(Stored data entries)
####################
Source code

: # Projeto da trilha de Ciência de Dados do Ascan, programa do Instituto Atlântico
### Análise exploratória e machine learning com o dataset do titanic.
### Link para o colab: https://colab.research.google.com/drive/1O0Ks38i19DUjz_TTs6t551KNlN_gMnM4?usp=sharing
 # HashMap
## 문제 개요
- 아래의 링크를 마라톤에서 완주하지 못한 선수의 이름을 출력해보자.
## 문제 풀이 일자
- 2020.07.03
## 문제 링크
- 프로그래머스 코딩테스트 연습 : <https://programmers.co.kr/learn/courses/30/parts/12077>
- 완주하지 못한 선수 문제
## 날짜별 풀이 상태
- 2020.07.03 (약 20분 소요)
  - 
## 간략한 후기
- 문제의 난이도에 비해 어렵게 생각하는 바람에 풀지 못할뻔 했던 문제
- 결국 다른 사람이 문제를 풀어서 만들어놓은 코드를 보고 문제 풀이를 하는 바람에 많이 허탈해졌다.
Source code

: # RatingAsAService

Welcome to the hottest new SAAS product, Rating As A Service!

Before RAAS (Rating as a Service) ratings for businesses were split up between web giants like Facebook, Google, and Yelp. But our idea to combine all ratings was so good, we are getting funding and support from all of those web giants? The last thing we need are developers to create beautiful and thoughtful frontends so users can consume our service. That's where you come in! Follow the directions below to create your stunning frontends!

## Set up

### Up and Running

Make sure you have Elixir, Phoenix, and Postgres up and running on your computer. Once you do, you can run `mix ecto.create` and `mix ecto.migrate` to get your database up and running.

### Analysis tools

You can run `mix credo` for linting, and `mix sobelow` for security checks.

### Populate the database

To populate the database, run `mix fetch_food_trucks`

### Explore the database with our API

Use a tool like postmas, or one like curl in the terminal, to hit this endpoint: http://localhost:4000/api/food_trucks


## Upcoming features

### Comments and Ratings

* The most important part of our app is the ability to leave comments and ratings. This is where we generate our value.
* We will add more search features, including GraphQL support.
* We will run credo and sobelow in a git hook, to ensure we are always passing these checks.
####################
--- Required work ---
Only a number belongs in the answer: the number of lines in the preceding data that hold "credo".

--- Written response ---
2